The drinks (water and iced tea) on ice in a galvanized bucket.

Boots with flowers flanked the bucket.  I LOVE the look of this!

The rest of the food; tortelini salad, veggie tray, frog eye salad, fruit kabobs (how amazing do they look in that pineapple!), and asian noodle salad (have no idea what it is really called). 

The dessert table.  Pies!!  Apple pie, cherry pie, lemon merange pie, and peach/black berry pie!  Cheese cake topped with cherries and mini cupcakes thrown in for the non-pie eaters. 

A few pitchers with flowers from the Farmers Market decorated the house. 

My sister - isn't she radiant?  She looks so happy!!

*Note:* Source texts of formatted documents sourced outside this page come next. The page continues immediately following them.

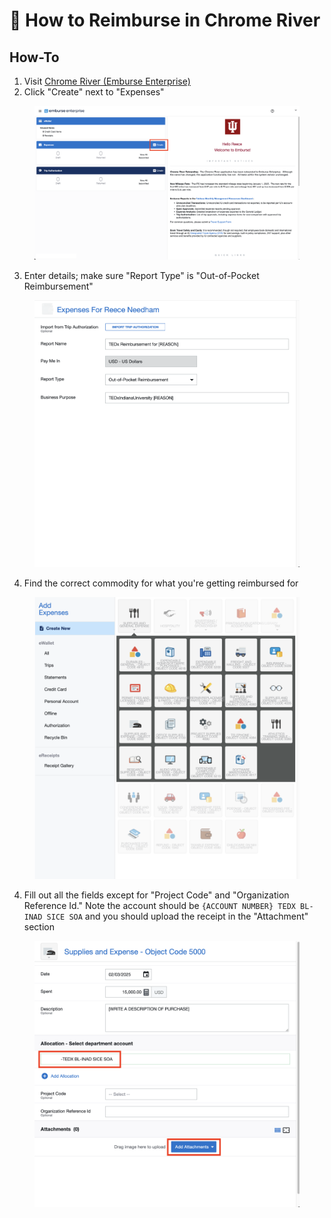 # 💸 How to Reimburse in Chrome River

## How-To

1. Visit [Chrome River (Emburse Enterprise)](https://one.iu.edu/launch-task/iu/chrome-river-travel-expense)
2. Click "Create" next to "Expenses"

<figure><img src="../../.gitbook/assets/image (7).png" alt="" width="563"><figcaption></figcaption></figure>

3. Enter details; make sure "Report Type" is "Out-of-Pocket Reimbursement"&#x20;

<figure><img src="../../.gitbook/assets/image (1) (1).png" alt="" width="563"><figcaption></figcaption></figure>

4. Find the correct commodity for what you're getting reimbursed for

<figure><img src="../../.gitbook/assets/image.png" alt="" width="563"><figcaption></figcaption></figure>

4. Fill out all the fields except for "Project Code" and "Organization Reference Id." Note the account should be `{ACCOUNT NUMBER} TEDX BL-INAD SICE SOA` and you should upload the receipt in the "Attachment" section

<figure><img src="../../.gitbook/assets/image (3).png" alt="" width="563"><figcaption></figcaption></figure>

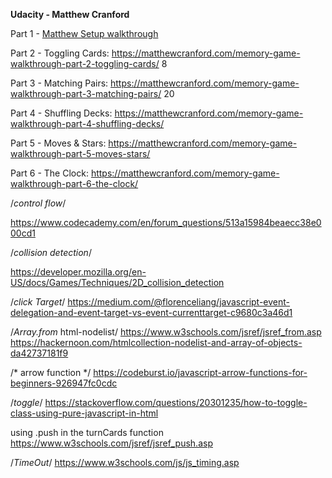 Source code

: 
**Udacity - Matthew Cranford**

Part 1 - [Matthew Setup walkthrough](https://matthewcranford.com/memory-game-walkthrough-part-1-setup/)

Part 2 - Toggling Cards: https://matthewcranford.com/memory-game-walkthrough-part-2-toggling-cards/ 8

Part 3 - Matching Pairs: https://matthewcranford.com/memory-game-walkthrough-part-3-matching-pairs/ 20

Part 4 - Shuffling Decks: https://matthewcranford.com/memory-game-walkthrough-part-4-shuffling-decks/

Part 5 - Moves & Stars: https://matthewcranford.com/memory-game-walkthrough-part-5-moves-stars/

Part 6 - The Clock: https://matthewcranford.com/memory-game-walkthrough-part-6-the-clock/

/*control flow*/

https://www.codecademy.com/en/forum_questions/513a15984beaecc38e000cd1

/*collision detection*/

https://developer.mozilla.org/en-US/docs/Games/Techniques/2D_collision_detection


/*click Target*/
https://medium.com/@florenceliang/javascript-event-delegation-and-event-target-vs-event-currenttarget-c9680c3a46d1 

/*Array.from* html-nodelist/
https://www.w3schools.com/jsref/jsref_from.asp
https://hackernoon.com/htmlcollection-nodelist-and-array-of-objects-da42737181f9

/* arrow function */
https://codeburst.io/javascript-arrow-functions-for-beginners-926947fc0cdc

/*toggle*/
https://stackoverflow.com/questions/20301235/how-to-toggle-class-using-pure-javascript-in-html

using .push in the turnCards function 
https://www.w3schools.com/jsref/jsref_push.asp

/*TimeOut*/
https://www.w3schools.com/js/js_timing.asp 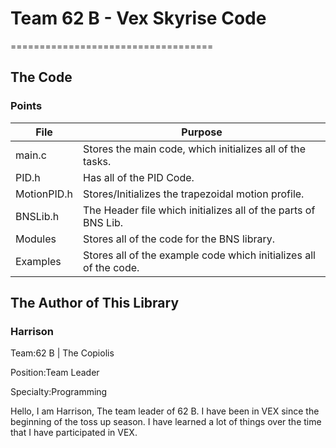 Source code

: # Team 62 B - Vex Skyrise Code
===================================

## The Code

### Points
| File | Purpose |
| --- | --- |
| main.c | Stores the main code, which initializes all of the tasks. |
| PID.h | Has all of the PID Code. |
| MotionPID.h | Stores/Initializes the trapezoidal motion profile. |
| BNSLib.h | The Header file which initializes all of the parts of BNS Lib. |
| Modules | Stores all of the code for the BNS library. |
| Examples | Stores all of the example code which initializes all of the code. |

## The Author of This Library
### Harrison

Team:62 B | The Copiolis

Position:Team Leader

Specialty:Programming

Hello, I am Harrison, The team leader of 62 B. I have been in VEX since the beginning of the toss up season. I have learned a lot of things over the time that I have participated in VEX.
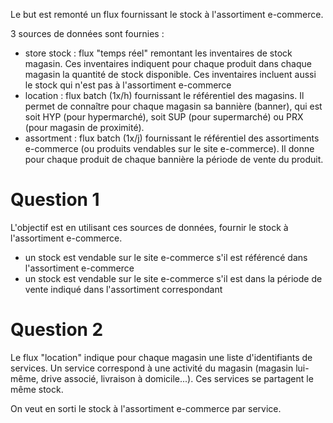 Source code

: 
Le but est remonté un flux fournissant le stock à l'assortiment e-commerce.

3 sources de données sont fournies :
* store stock : flux "temps réel" remontant les inventaires de stock magasin.
  Ces inventaires indiquent pour chaque produit dans chaque magasin la quantité de stock disponible.
  Ces inventaires incluent aussi le stock qui n'est pas à l'assortiment e-commerce
* location : flux batch (1x/h) fournissant le référentiel des magasins. Il permet de connaître pour chaque
  magasin sa bannière (banner), qui est soit HYP (pour hypermarché), soit SUP (pour supermarché) ou
  PRX (pour magasin de proximité).
* assortment : flux batch (1x/j) fournissant le référentiel des assortiments e-commerce
  (ou produits vendables sur le site e-commerce). Il donne pour chaque produit de chaque bannière la période
  de vente du produit.

# Question 1

L'objectif est en utilisant ces sources de données, fournir le stock à l'assortiment e-commerce.
* un stock est vendable sur le site e-commerce s'il est référencé dans l'assortiment e-commerce
* un stock est vendable sur le site e-commerce s'il est dans la période de vente indiqué dans l'assortiment
  correspondant

# Question 2

Le flux "location" indique pour chaque magasin une liste d'identifiants de services. Un service correspond à une
activité du magasin (magasin lui-même, drive associé, livraison à domicile...). Ces services se partagent le même
stock.

On veut en sorti le stock à l'assortiment e-commerce par service.
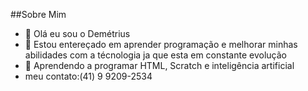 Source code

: ##Sobre Mim


- 👋 Olá eu sou o Demétrius
- 👀 Estou entereçado em aprender programação e melhorar minhas abilidades com a técnologia ja que esta em constante evolução
- 🌱 Aprendendo a programar HTML, Scratch e inteligência artificial
- meu contato:(41) 9 9209-2534

<!---
Demetriushweiss/Demetriushweiss is a ✨ special ✨ repository because its `README.md` (this file) appears on your GitHub profile.
You can click the Preview link to take a look at your changes.
--->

Once the guests arrived they began the first game . . .

decorating onsies!

Then they hung it on the clothes line to dry.

And enjoyed lunch.

By enjoyed lunch I mean had the best lunch of their life!  The food was AMAZING!!  It was all made by my sister's friend, Sarah - she is a fantastic cook!

Once we were done eating, preggers got to pick her favorite onsie . . . she chose the one on the end (it has her brand on it).  There were some pretty amazing onsies:

Only Regina (the host) could whip up this masterpiece.

My favorite onsie - California Grown!  So cute with the pear!

Bee happy - super cute!

Then it was time to open the gifts.  While she was opening gifts we set a timer and when it went off the giver of the gift she was opening was the winner! 

A friend of hers made this adorable diaper cake!

After the gifts we mingled and sent them home with the best favor EVER:

pies in a mason jar!  LOVE these!  This is the one thing I can take credit for (not full credit, I saw it here first) and I am so happy with them!

I may be a little biased but I am pretty sure it was the best baby shower ever!  It was very simple and low - key.  There were no stupid baby shower games (sorry if you like the lick the poopy diaper kind of games), they were all awesome and everyone enjoyed them (at least nobody complained)!  The food was amazing!  The desserts were a hit and so were the favors.

What do you think? 

Monday, April 25, 2011

Pigs in the Classroom

The Friday before Spring Break we had three very special visitors:

Two piglets from a local farm (and their owner of course)!

The kids even got to pet them!

The students had many many questions about pigs for the farmer, including what they eat.  Not only did they get to hear what pigs eat but they got to see it too.

My favorite picture from the visit. 
I teach in an area where most of my students have never seen a farm animal.  It is not an urban area but it is not a rural area either.  Kindergarten just finished their unit on farms so this visit could not have come at a better time - 1st grade just got to join in on the fun!

This local farmer was kind enough to bring two piglets to our school AND he also sat around for a while while he was bombarded with questions.  Farmers are amazing!!

How would you like to see ag in your local classroom?  I am always looking for suggestions and I would love your input!

Friday, April 22, 2011

Earth Day 2011 – thank a farmer!

Happy Earth Day all!!  Earth Day is the perfect day to thank people who help our Earth become a better place.  People who devote their lives to conserving our natural resources, weather a storm without batting an eyelash, and know their land like the back of their hand - all while providing the safest, healthiest, and most inexpensive food in the world . . . the American Farmer. 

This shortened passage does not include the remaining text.